As our president points out it is just as easy to address our fellow citizens courteously as it is to be curt, even when we disagree.Yes, let's bring politeness back into our everyday encounters. Let's make it one of the distinguishing signs of a good citizen, a tribute to our remarkable democracy. Let's do the best we can to provide fertile fields for nurturing our children, our hope and our future, children like Christina.


1 comment:

  1. Great sentiments, June, and I pray that it is possible to set aside animus and engage in civil debate on key issues as you suggest.

    As someone who's been engaged in politics for a long time, however, there's one unfortunate thing I've learned; hate works.

    Hate energizes and motivates. It gets people to take action and rise from apathy.

    Be honest, now. How much of the "hate speech" you heard about President Bush motivated you to support Obama? The demonizing was far beyond rationality and civility,and it worked in 2006 and 2008.

    I met Obama in his State Senator days, and I've known many who knew him well and long.Let's just say my opinion of him is very different than yours.

    For years I and others have fought the battles for freeing kids from the public school bureaucracy in the inner city and suburbs, and when the educrats couldn't refute our plans and arguments for change and improvement, their only recourse was to demonize us as being "against the children".

    There was a lot of money for them at stake, so I understood the motivation.

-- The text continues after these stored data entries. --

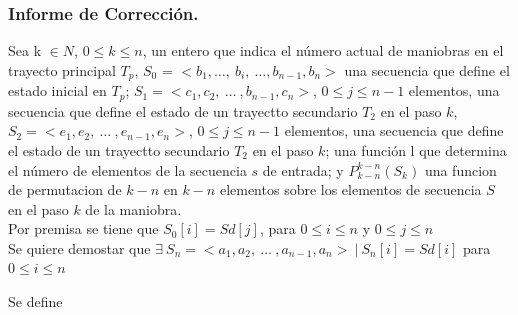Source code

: \documentclass[12pt, a4paper]{article}
\begin{document}
\subsubsection{Informe de Corrección.}
Sea k $\in N$, $ 0 \leq k \leq n$, un entero que indica el número actual de maniobras en el trayecto principal $T_p$,
$S_0$ = $<b_1, \ldots,~b_i,~\ldots, b_{n-1}, b_n>$ una secuencia que define el estado inicial en $T_p$;
$S_1 = < c_1, c_2,~\ldots~, b_{n-1}, c_n >$, $ 0 \leq j \leq n - 1$ elementos, una secuencia que define el estado de un trayectto secundario $T_2$ en el paso $k$,
$S_2 =  < e_1, e_2,~\ldots~, e_{n-1}, e_n >$, $ 0 \leq j \leq n - 1$ elementos, una secuencia que define el estado de un trayectto secundario $T_2$ en el paso $k$;
una función l que determina el número de elementos de la secuencia $s$ de entrada;
y $P_{k-n}^{k-n}(S_k)$ una funcion de permutacion de $k-n$ en $k-n$ elementos sobre los elementos de secuencia
$S$ en el paso $k$ de la maniobra. \\
Por premisa se tiene que $S_0[i] = Sd[j]$,  para $0 \leq i \leq n$ y $0 \leq j \leq n$ \\
Se quiere demostar que $\exists~ S_n = < a_1, a_2, ~\ldots~, a_{n-1}, a_n >~|~S_n[i] = Sd[i]$ para $0 \leq i \leq n$

Se define  \\
\end{document}
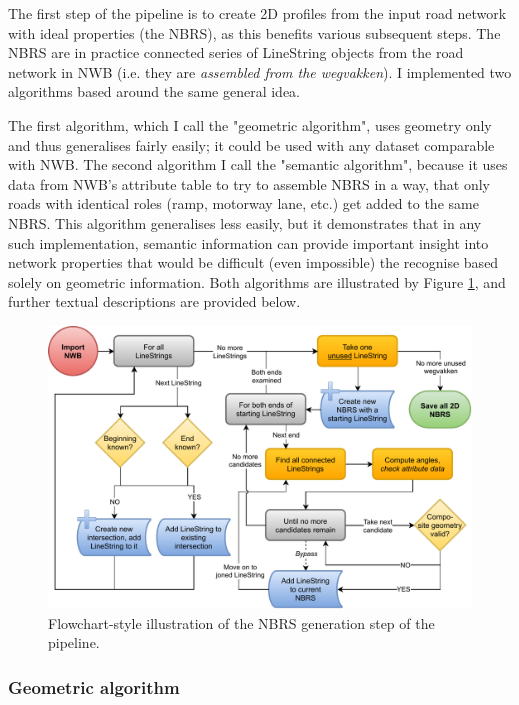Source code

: The first step of the pipeline is to create 2D profiles from the input road network with ideal properties (the NBRS), as this benefits various subsequent steps. The NBRS are in practice connected series of LineString objects from the road network in NWB (i.e. they are \textit{assembled from the wegvakken}). I implemented two algorithms based around the same general idea.

The first algorithm, which I call the "geometric algorithm", uses geometry only and thus generalises fairly easily; it could be used with any dataset comparable with NWB. The second algorithm I call the "semantic algorithm", because it uses data from NWB's attribute table to try to assemble NBRS in a way, that only roads with identical roles (ramp, motorway lane, etc.) get added to the same NBRS. This algorithm generalises less easily, but it demonstrates that in any such implementation, semantic information can provide important insight into network properties that would be difficult (even impossible) the recognise based solely on geometric information. Both algorithms are illustrated by Figure \ref{fig:nbrsgenerationflow}, and further textual descriptions are provided below.

\begin{figure}
    \centering
    \includegraphics[width=0.9\linewidth]{final_report/figs/nbrs_generation.pdf}
    \caption{Flowchart-style illustration of the NBRS generation step of the pipeline.}
    \label{fig:nbrsgenerationflow}
\end{figure}

\subsubsection{Geometric algorithm}

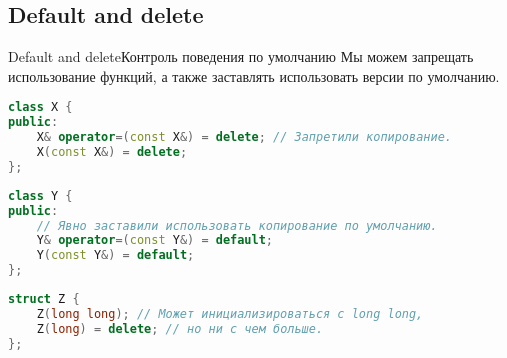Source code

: \documentclass[10pt]{beamer}
\begin{document}
\subsection{Default and delete}
\hypertarget{Default and delete}{}
\begin{frame}[fragile]{Default and delete}{Контроль поведения по умолчанию}
Мы можем запрещать использование функций, а также заставлять использовать версии по умолчанию.
\begin{lstlisting}[language=C++]
class X {
public:
    X& operator=(const X&) = delete; // Запретили копирование.
    X(const X&) = delete;
};
\end{lstlisting}
\begin{lstlisting}[language=C++]
class Y {
public:
    // Явно заставили использовать копирование по умолчанию.
    Y& operator=(const Y&) = default; 
    Y(const Y&) = default;
};
\end{lstlisting}
\begin{lstlisting}[language=C++]
struct Z {
    Z(long long); // Может инициализироваться с long long,
    Z(long) = delete; // но ни с чем больше.
};
\end{lstlisting}
\end{frame}
\end{document}
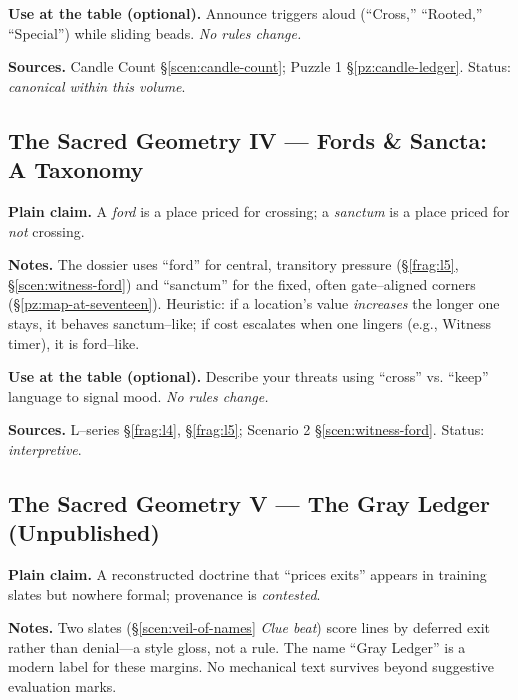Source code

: \documentclass[11pt]{article}
\begin{document}
\begin{itemize}
\medskip
\noindent\textbf{Use at the table (optional).} Announce triggers aloud (“Cross,” “Rooted,” “Special”) while sliding beads. \emph{No rules change.}

\medskip
\noindent\textbf{Sources.} Candle Count \S\ref{scen:candle-count}; Puzzle 1 \S\ref{pz:candle-ledger}. Status: \emph{canonical within this volume}.


\subsection{The Sacred Geometry IV — Fords \& Sancta: A Taxonomy}
\label{konmetry:ford-vs-sanctum}
{}

\noindent\textbf{Plain claim.} A \emph{ford} is a place priced for crossing; a \emph{sanctum} is a place priced for \emph{not} crossing.

\medskip
\noindent\textbf{Notes.} The dossier uses “ford” for central, transitory pressure (\S\ref{frag:l5}, \S\ref{scen:witness-ford}) and “sanctum” for the fixed, often gate–aligned corners (\S\ref{pz:map-at-seventeen}). Heuristic: if a location’s value \emph{increases} the longer one stays, it behaves sanctum–like; if cost escalates when one lingers (e.g., Witness timer), it is ford–like.

\medskip
\noindent\textbf{Use at the table (optional).} Describe your threats using “cross” vs. “keep” language to signal mood. \emph{No rules change.}

\medskip
\noindent\textbf{Sources.} L–series \S\ref{frag:l4}, \S\ref{frag:l5}; Scenario 2 \S\ref{scen:witness-ford}. Status: \emph{interpretive}.

\subsection{The Sacred Geometry V — The Gray Ledger (Unpublished)}
\label{konmetry:gray-ledger}
{}

\noindent\textbf{Plain claim.} A reconstructed doctrine that “prices exits” appears in training slates but nowhere formal; provenance is \emph{contested}.

\medskip
\noindent\textbf{Notes.} Two slates (\S\ref{scen:veil-of-names} \emph{Clue beat}) score lines by deferred exit rather than denial—a style gloss, not a rule. The name “Gray Ledger” is a modern label for these margins. No mechanical text survives beyond suggestive evaluation marks.


\end{itemize}
\end{document}

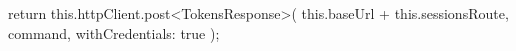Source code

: \begin{spverbatim}
    return this.httpClient.post<TokensResponse>(
    this.baseUrl + this.sessionsRoute,
    command,
    { withCredentials: true });
\end{spverbatim}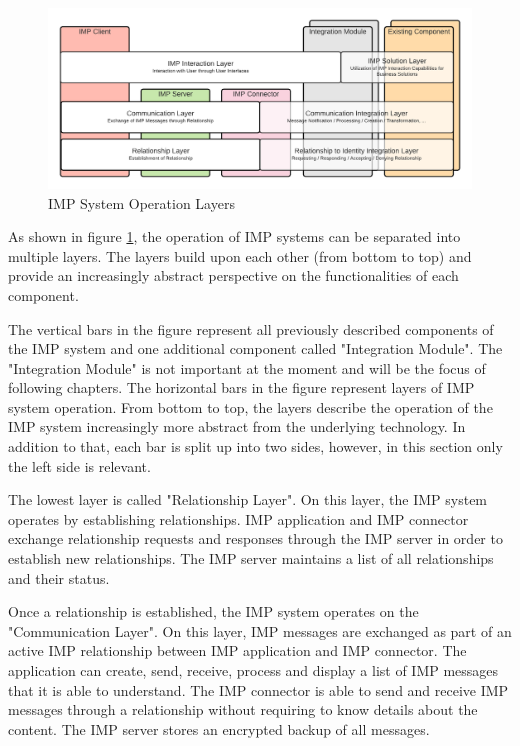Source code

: \begin{figure}[h!]
    \centering
    \includegraphics[scale=0.6]{Diagrams/IMP Layer Diagram.pdf}
    \caption{IMP System Operation Layers}
    \label{imp:layer_diagram}
\end{figure}

As shown in figure \ref{imp:layer_diagram}, the operation of IMP systems can be separated into multiple layers. The layers build upon each other (from bottom to top) and provide an increasingly abstract perspective on the functionalities of each component. 

The vertical bars in the figure represent all previously described components of the IMP system and one additional component called "Integration Module". The "Integration Module" is not important at the moment and will be the focus of following chapters. The horizontal bars in the figure represent layers of IMP system operation. From bottom to top, the layers describe the operation of the IMP system increasingly more abstract from the underlying technology. In addition to that, each bar is split up into two sides, however, in this section only the left side is relevant.

The lowest layer is called "Relationship Layer". On this layer, the IMP system operates by establishing relationships. IMP application and IMP connector exchange relationship requests and responses through the IMP server in order to establish new relationships. The IMP server maintains a list of all relationships and their status.

Once a relationship is established, the IMP system operates on the "Communication Layer". On this layer, IMP messages are exchanged as part of an active IMP relationship between IMP application and IMP connector. The application can create, send, receive, process and display a list of IMP messages that it is able to understand. The IMP connector is able to send and receive IMP messages through a relationship without requiring to know details about the content. The IMP server stores an encrypted backup of all messages.

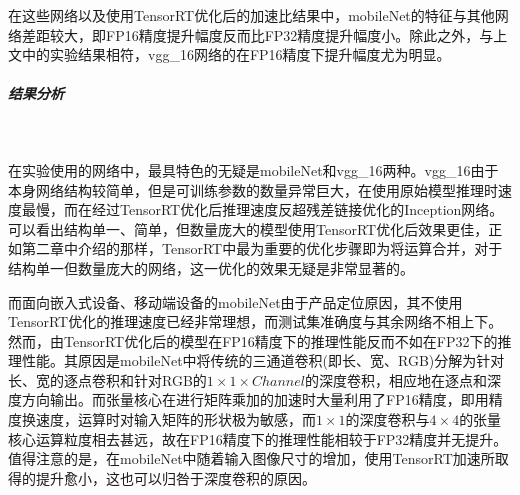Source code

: \par 在这些网络以及使用TensorRT优化后的加速比结果中，mobileNet的特征与其他网络差距较大，即FP16精度提升幅度反而比FP32精度提升幅度小。除此之外，与上文中的实验结果相符，vgg\_16网络的在FP16精度下提升幅度尤为明显。
\subparagraph{结果分析}~{}
\par 在实验使用的网络中，最具特色的无疑是mobileNet和vgg\_16两种。vgg\_16由于本身网络结构较简单，但是可训练参数的数量异常巨大，在使用原始模型推理时速度最慢，而在经过TensorRT优化后推理速度反超残差链接优化的Inception网络。可以看出结构单一、简单，但数量庞大的模型使用TensorRT优化后效果更佳，正如第二章中介绍的那样，TensorRT中最为重要的优化步骤即为将运算合并，对于结构单一但数量庞大的网络，这一优化的效果无疑是非常显著的。
\par 而面向嵌入式设备、移动端设备的mobileNet由于产品定位原因，其不使用TensorRT优化的推理速度已经非常理想，而测试集准确度与其余网络不相上下。然而，由TensorRT优化后的模型在FP16精度下的推理性能反而不如在FP32下的推理性能。其原因是mobileNet中将传统的三通道卷积(即长、宽、RGB)分解为针对长、宽的逐点卷积和针对RGB的$ 1\times 1\times Channel $的深度卷积，相应地在逐点和深度方向输出。而张量核心在进行矩阵乘加的加速时大量利用了FP16精度，即用精度换速度，运算时对输入矩阵的形状极为敏感，而$ 1\times 1 $的深度卷积与$ 4 \times 4 $的张量核心运算粒度相去甚远，故在FP16精度下的推理性能相较于FP32精度并无提升。值得注意的是，在mobileNet中随着输入图像尺寸的增加，使用TensorRT加速所取得的提升愈小，这也可以归咎于深度卷积的原因。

    Perhaps changing this negative emotion and dishonest vitriol will never be possible until pols are no longer empowered to damage ourselves and our families.

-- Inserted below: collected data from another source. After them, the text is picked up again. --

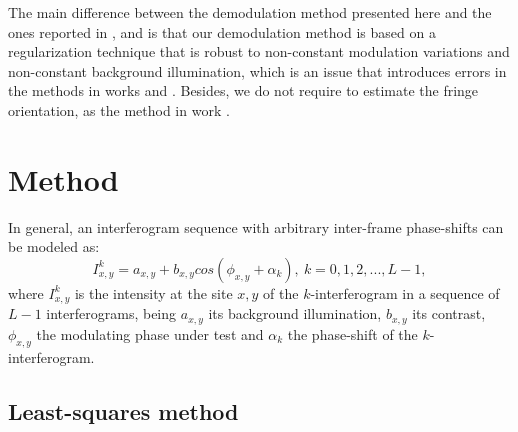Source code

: \documentclass[letterpaper,12pt]{article}   %
\begin{document}
The main difference between the demodulation method presented here and
the ones reported in \cite{a14},\cite{a15} and \cite{a17} is that our
demodulation method is based on a regularization technique that is
robust to non-constant modulation variations and non-constant
background illumination, which is an issue that introduces errors in
the methods in works \cite{a14} and \cite{a15}. Besides, we do not
require to estimate the fringe orientation, as the method in work
\cite{a17}.

\section{Method}

In general, an interferogram sequence with arbitrary inter-frame
phase-shifts can be modeled as:
\begin{equation}\label{I_k1}
  I_{x,y}^k=a_{x,y}+b_{x,y}cos(\phi_{x,y}+\alpha_k),\: k=0,1,2,...,L-1,
\end{equation}
where $I_{x,y}^k$ is the intensity at the site $x,y$ of the
$k$-interferogram in a sequence of $L-1$ interferograms, being
$a_{x,y}$ its background illumination, $b_{x,y}$ its contrast,
$\phi_{x,y}$ the modulating phase under test and $\alpha_k$ the
phase-shift of the $k$-interferogram.

\subsection{Least-squares method}
\end{document}
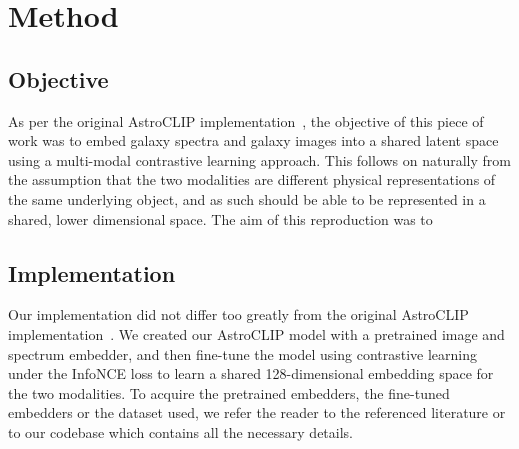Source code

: 
\section{Method}\label{sec:method}
\subsection{Objective}\label{subsec:objective}
As per the original AstroCLIP implementation~\citep{astroclip}, the objective of this piece of work was to embed galaxy
spectra and galaxy images into a shared latent space using a multi-modal contrastive learning approach.
This follows on naturally from the assumption that the two modalities are different physical representations of the same
underlying object, and as such should be able to be represented in a shared, lower dimensional space.
The aim of this reproduction was to

\subsection{Implementation}\label{subsec:implementation}
Our implementation did not differ too greatly from the original AstroCLIP implementation~\citep{astroclip}.
We created our AstroCLIP model with a pretrained image and spectrum embedder, and then fine-tune the model using contrastive
learning under the InfoNCE loss to learn a shared 128-dimensional embedding space for the two modalities.
To acquire the pretrained embedders, the fine-tuned embedders or the dataset used, we refer the reader to the referenced
literature or to our codebase which contains all the necessary details.

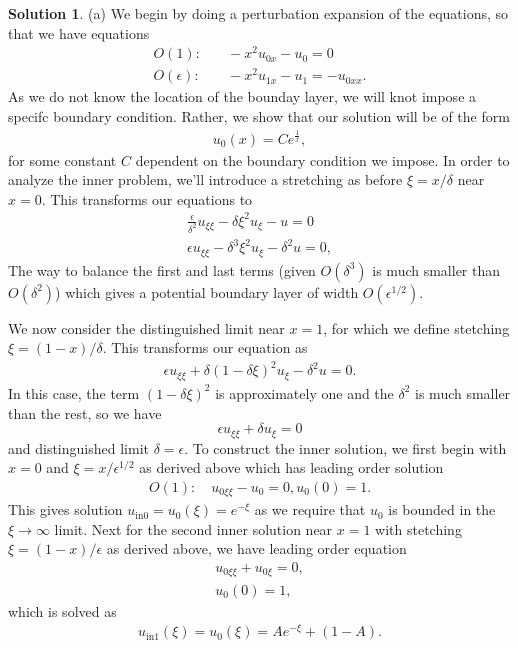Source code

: \documentclass[12pt]{article}
\theoremstyle{definition}
\newtheorem{sol}{Solution}
\theoremstyle{remark}
\begin{document}
\begin{sol}
    (a) We begin by doing a perturbation expansion of the equations, so that we have equations
    \begin{align*}
        O(1): &\quad -x^{2} u_{0x} - u_{0} = 0\\
        O(\epsilon): &\quad - x^{2} u_{1x} - u_{1} = - u_{0xx}.
    \end{align*}
    As we do not know the location of the bounday layer, we will knot impose a specifc boundary condition. Rather, we show that our solution will be of the form 
    \begin{align*}
        u_{0}(x) = C e^{\frac{1}{x}},
    \end{align*}
    for some constant $C$ dependent on the boundary condition we impose. In order to analyze the inner problem, we'll introduce a stretching as before $\xi = x / \delta$ near $x=0$. This transforms our equations to 
    \begin{align*}
    \frac{\epsilon}{\delta^{2}} u_{\xi \xi} - \delta \xi^{2} u_{\xi} - u = 0\\
    \epsilon u_{\xi \xi} - \delta^{3} \xi^{2} u_{\xi} - \delta^{2} u = 0,
    \end{align*}
    The way to balance the first and last terms (given $O(\delta^{3})$ is much smaller than $O(\delta^{2})$) which gives a potential boundary layer of width $O(\epsilon^{1 / 2})$. 

    We now consider the distinguished limit near $x=1$, for which we define stetching $\xi = (1 - x) / \delta$. This transforms our equation as
    \begin{align*}
        \epsilon u_{\xi \xi} + \delta ( 1 - \delta \xi )^{2} u_{\xi} - \delta^{2} u = 0.
    \end{align*}
    In this case, the term $(1 - \delta \xi)^{2}$ is approximately one and the $\delta^{2}$ is much smaller than the rest, so we have 
\begin{equation*}
    \epsilon u_{\xi \xi} + \delta u_{\xi} = 0
\end{equation*}
and distinguished limit $\delta = \epsilon$. To construct the inner solution, we first begin with  $x = 0$ and $\xi = x / \epsilon^{1 / 2}$ as derived above which has leading order solution
\begin{align*}
    O(1): \quad u_{0\xi \xi} - u_{0} = 0, u_{0}(0) = 1.
\end{align*}
This gives solution $ u_{\text{in}0} = u_{0}(\xi) = e^{- \xi}$ as we require that $u_{0}$ is bounded in the $\xi \to \infty$ limit. Next for the second inner solution near $x = 1$ with stetching $\xi = (1 - x) / \epsilon$ as derived above, we have leading order equation
\begin{align*}
u_{0\xi \xi}  + u_{0\xi} = 0,\\
u_{0}(0) = 1, 
\end{align*}
which is solved as
\begin{align*}
    u_{\text{in}1}(\xi) = u_{0}(\xi) =  A e^{-\xi} + (1 - A).
\end{align*}
 

\end{sol}
\end{document}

    As with most American solutions, the solution to this and other problems has to start in the heart and heads of the people, and we need to reject the strategy of hate when used by either "friend" or "foe".

    I've taken a great deal of heat from both sides for taking this approach, but I believe its the only way.

    Are you ready to take that step, too, even if it means alienating your politcal "allies"?

    Maragaret Mead once said "A small group of thoughtful people could change the world. Indeed, it's the only thing that ever has"

    Are your ready to join that small group?